--- Source data ---

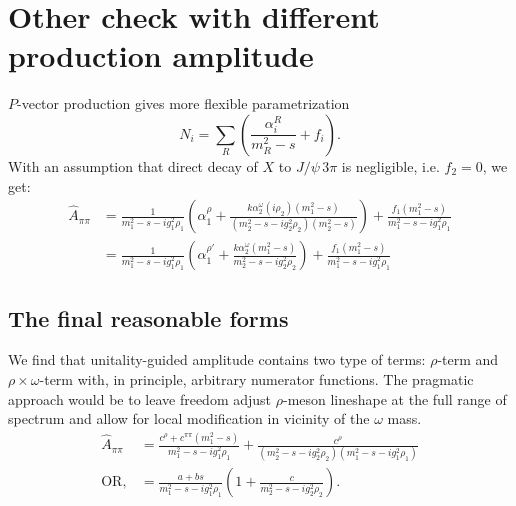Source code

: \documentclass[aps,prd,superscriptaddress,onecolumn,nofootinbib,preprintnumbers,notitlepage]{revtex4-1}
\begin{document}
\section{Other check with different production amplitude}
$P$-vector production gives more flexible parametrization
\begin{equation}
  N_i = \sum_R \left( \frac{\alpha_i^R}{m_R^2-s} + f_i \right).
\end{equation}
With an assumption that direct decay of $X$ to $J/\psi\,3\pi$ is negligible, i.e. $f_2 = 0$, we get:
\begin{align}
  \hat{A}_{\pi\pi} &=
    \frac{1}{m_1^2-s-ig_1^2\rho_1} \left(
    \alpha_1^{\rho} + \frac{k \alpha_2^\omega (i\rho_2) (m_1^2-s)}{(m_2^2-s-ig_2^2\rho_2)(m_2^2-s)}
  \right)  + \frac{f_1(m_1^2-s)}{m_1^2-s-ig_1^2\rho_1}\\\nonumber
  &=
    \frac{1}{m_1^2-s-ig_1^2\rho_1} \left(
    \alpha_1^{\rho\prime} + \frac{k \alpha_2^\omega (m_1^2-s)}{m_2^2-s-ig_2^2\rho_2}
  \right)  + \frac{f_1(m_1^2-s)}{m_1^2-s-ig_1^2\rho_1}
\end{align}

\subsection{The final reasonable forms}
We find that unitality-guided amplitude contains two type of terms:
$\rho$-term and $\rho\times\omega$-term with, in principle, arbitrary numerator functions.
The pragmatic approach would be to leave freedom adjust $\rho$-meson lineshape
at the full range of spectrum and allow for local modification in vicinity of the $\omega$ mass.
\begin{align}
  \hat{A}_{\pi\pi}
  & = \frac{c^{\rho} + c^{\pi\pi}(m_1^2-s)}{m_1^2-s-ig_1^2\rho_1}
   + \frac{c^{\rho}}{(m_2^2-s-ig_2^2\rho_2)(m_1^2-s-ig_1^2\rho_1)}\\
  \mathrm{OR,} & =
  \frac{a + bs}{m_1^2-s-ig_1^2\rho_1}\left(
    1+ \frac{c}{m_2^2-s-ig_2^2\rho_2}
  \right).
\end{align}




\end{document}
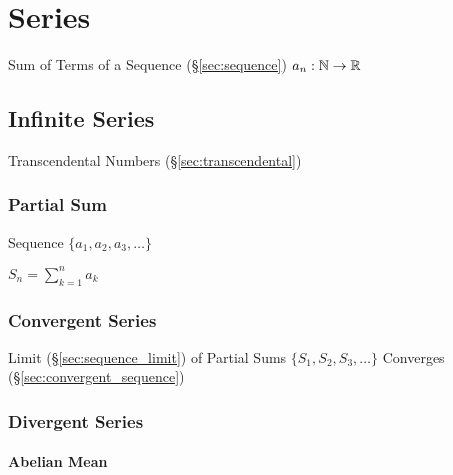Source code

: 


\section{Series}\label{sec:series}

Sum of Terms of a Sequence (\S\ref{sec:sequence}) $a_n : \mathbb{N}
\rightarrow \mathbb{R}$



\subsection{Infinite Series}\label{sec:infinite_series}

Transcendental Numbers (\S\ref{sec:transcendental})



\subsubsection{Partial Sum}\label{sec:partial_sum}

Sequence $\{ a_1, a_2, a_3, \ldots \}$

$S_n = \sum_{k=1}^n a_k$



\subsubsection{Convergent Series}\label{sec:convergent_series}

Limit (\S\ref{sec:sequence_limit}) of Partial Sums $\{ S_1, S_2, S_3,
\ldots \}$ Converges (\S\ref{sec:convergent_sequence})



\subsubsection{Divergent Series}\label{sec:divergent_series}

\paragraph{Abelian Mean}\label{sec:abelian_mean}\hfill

---

** Exercise prompt **
Take every line from the listing above that includes the word "frac" and copy it.

** Answer section **
  N_i = \sum_R \left( \frac{\alpha_i^R}{m_R^2-s} + f_i \right).
    \frac{1}{m_1^2-s-ig_1^2\rho_1} \left(
    \alpha_1^{\rho} + \frac{k \alpha_2^\omega (i\rho_2) (m_1^2-s)}{(m_2^2-s-ig_2^2\rho_2)(m_2^2-s)}
  \right)  + \frac{f_1(m_1^2-s)}{m_1^2-s-ig_1^2\rho_1}\\\nonumber
    \frac{1}{m_1^2-s-ig_1^2\rho_1} \left(
    \alpha_1^{\rho\prime} + \frac{k \alpha_2^\omega (m_1^2-s)}{m_2^2-s-ig_2^2\rho_2}
  \right)  + \frac{f_1(m_1^2-s)}{m_1^2-s-ig_1^2\rho_1}
  & = \frac{c^{\rho} + c^{\pi\pi}(m_1^2-s)}{m_1^2-s-ig_1^2\rho_1}
   + \frac{c^{\rho}}{(m_2^2-s-ig_2^2\rho_2)(m_1^2-s-ig_1^2\rho_1)}\\
  \frac{a + bs}{m_1^2-s-ig_1^2\rho_1}\left(
    1+ \frac{c}{m_2^2-s-ig_2^2\rho_2}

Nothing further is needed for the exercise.